● **TASK BRIEF**
In the entries below, find each line bearing the string "Namespace" and copy it.

● **MATERIAL FOR THIS EXERCISE**
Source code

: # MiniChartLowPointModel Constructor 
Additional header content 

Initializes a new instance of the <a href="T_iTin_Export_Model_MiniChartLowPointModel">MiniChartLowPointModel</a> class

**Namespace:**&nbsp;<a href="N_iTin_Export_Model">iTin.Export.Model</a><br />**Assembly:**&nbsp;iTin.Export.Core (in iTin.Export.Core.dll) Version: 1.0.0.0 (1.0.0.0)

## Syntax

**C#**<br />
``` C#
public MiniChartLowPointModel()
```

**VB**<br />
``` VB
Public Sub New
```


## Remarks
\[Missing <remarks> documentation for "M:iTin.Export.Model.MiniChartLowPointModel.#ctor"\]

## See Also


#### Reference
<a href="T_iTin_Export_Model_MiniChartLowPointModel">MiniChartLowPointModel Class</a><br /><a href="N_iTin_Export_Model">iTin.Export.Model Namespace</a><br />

● **REPLY TO THE TASK**
**Namespace:**&nbsp;<a href="N_iTin_Export_Model">iTin.Export.Model</a><br />**Assembly:**&nbsp;iTin.Export.Core (in iTin.Export.Core.dll) Version: 1.0.0.0 (1.0.0.0)
<a href="T_iTin_Export_Model_MiniChartLowPointModel">MiniChartLowPointModel Class</a><br /><a href="N_iTin_Export_Model">iTin.Export.Model Namespace</a><br />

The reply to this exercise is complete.